Before I joined this forum I was still somewhat bluepilled.
I had an understanding that looks are important but I thought that by being morally virtuous along with gymmaxxing and being muscular I can attract women.
I didn't knew height was important, only face and physique for the most part. I figured that if being in a romantic relationship was a good thing, why would a woman who's single reject my proposal to date her if she also wants companionship? If I was nice and morally virtuous like not being one of the bad guys, caring about animals, not drinking and smoking and partying, being a more reserved person, not being a misogynist, not just using her for sex, and treating my girlfriend as an equal then I should be a good boyfriend for a girl.
I pretty much thought that every guy had a chance of getting a girl if he had a good personality. I thought women were the bastions of morality and virtue so why would they care about a man's looks? That beauty is from the inside, i.e. a man's moral character, than the outside.

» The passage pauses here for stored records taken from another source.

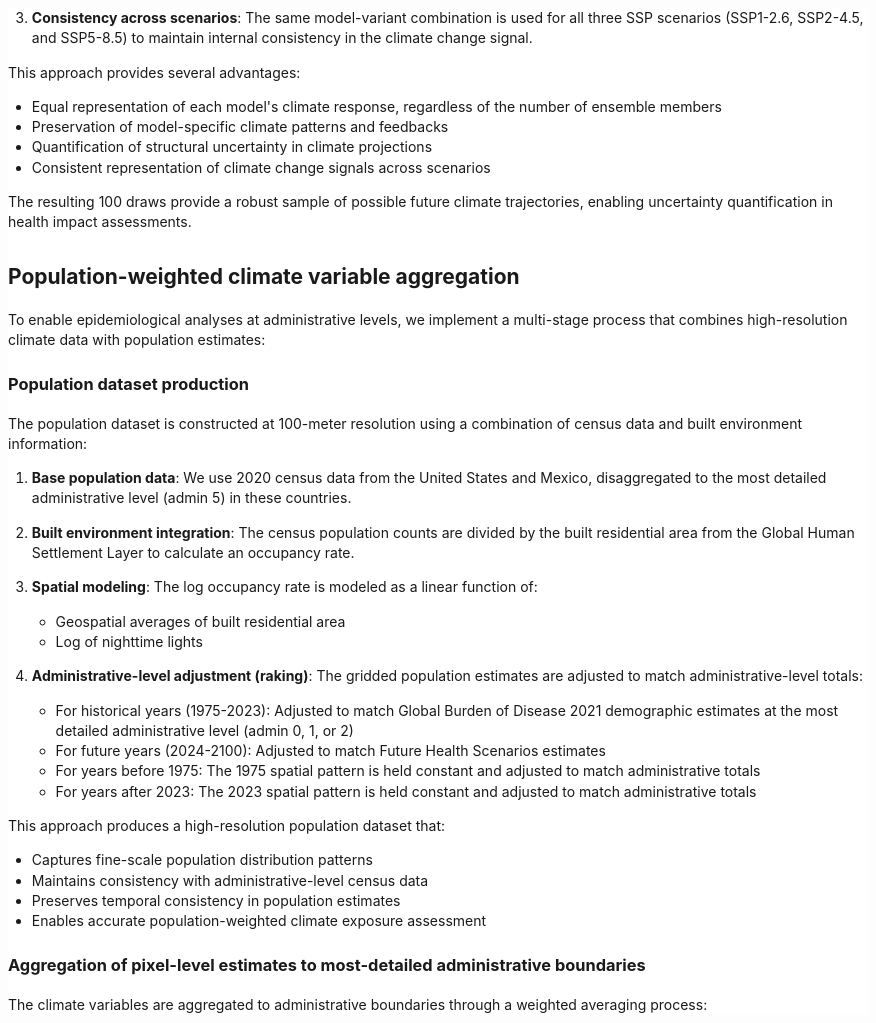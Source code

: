 3. **Consistency across scenarios**: The same model-variant combination is used for all three SSP scenarios (SSP1-2.6, SSP2-4.5, and SSP5-8.5) to maintain internal consistency in the climate change signal.

This approach provides several advantages:
- Equal representation of each model's climate response, regardless of the number of ensemble members
- Preservation of model-specific climate patterns and feedbacks
- Quantification of structural uncertainty in climate projections
- Consistent representation of climate change signals across scenarios

The resulting 100 draws provide a robust sample of possible future climate trajectories, enabling uncertainty quantification in health impact assessments.

## Population-weighted climate variable aggregation

To enable epidemiological analyses at administrative levels, we implement a multi-stage process that combines high-resolution climate data with population estimates:

### Population dataset production

The population dataset is constructed at 100-meter resolution using a combination of census data and built environment information:

1. **Base population data**: We use 2020 census data from the United States and Mexico, disaggregated to the most detailed administrative level (admin 5) in these countries.

2. **Built environment integration**: The census population counts are divided by the built residential area from the Global Human Settlement Layer to calculate an occupancy rate.

3. **Spatial modeling**: The log occupancy rate is modeled as a linear function of:
   - Geospatial averages of built residential area
   - Log of nighttime lights

4. **Administrative-level adjustment (raking)**: The gridded population estimates are adjusted to match administrative-level totals:
   - For historical years (1975-2023): Adjusted to match Global Burden of Disease 2021 demographic estimates at the most detailed administrative level (admin 0, 1, or 2)
   - For future years (2024-2100): Adjusted to match Future Health Scenarios estimates
   - For years before 1975: The 1975 spatial pattern is held constant and adjusted to match administrative totals
   - For years after 2023: The 2023 spatial pattern is held constant and adjusted to match administrative totals

This approach produces a high-resolution population dataset that:
- Captures fine-scale population distribution patterns
- Maintains consistency with administrative-level census data
- Preserves temporal consistency in population estimates
- Enables accurate population-weighted climate exposure assessment

### Aggregation of pixel-level estimates to most-detailed administrative boundaries

The climate variables are aggregated to administrative boundaries through a weighted averaging process:
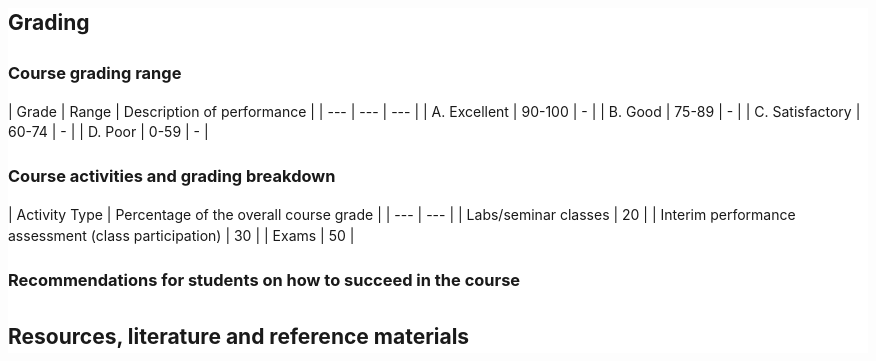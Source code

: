Grading
-------


### Course grading range





| Grade | Range | Description of performance
 |
| --- | --- | --- |
| A. Excellent | 90-100 | -
 |
| B. Good | 75-89 | -
 |
| C. Satisfactory | 60-74 | -
 |
| D. Poor | 0-59 | -
 |


### Course activities and grading breakdown





| Activity Type | Percentage of the overall course grade
 |
| --- | --- |
| Labs/seminar classes | 20
 |
| Interim performance assessment (class participation) | 30
 |
| Exams | 50
 |


### Recommendations for students on how to succeed in the course


Resources, literature and reference materials
---------------------------------------------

I also didn't focused on sex too much. I did watch a lot of porn starting when I entered middle school, but I separated sex from romantic attraction and viewed women in porn and sex work different from regular women. I viewed most women to be asexual almost, that they didn't want to be sexually objectified and didn't cared about sex but more so companionship and non-sexual physical intimacy. And I viewed hookup culture of being baseless and sexist. Which is why when I had crushes on girls at school it was mostly wanting companionship and being able to kiss them as oppose of just wanting to have sex with them, and I didn't necessarily lust for them.
To me, being romantically attracted to someone and being sexually attracted to someone were too different feelings (I want companionship mostly vs I just want to fuck and get done with it) along with the physical criteria (being cute vs being sexy) but not morally excusive. When I was younger french kissing was the most important end goal since that's what I saw on television, rather than sex.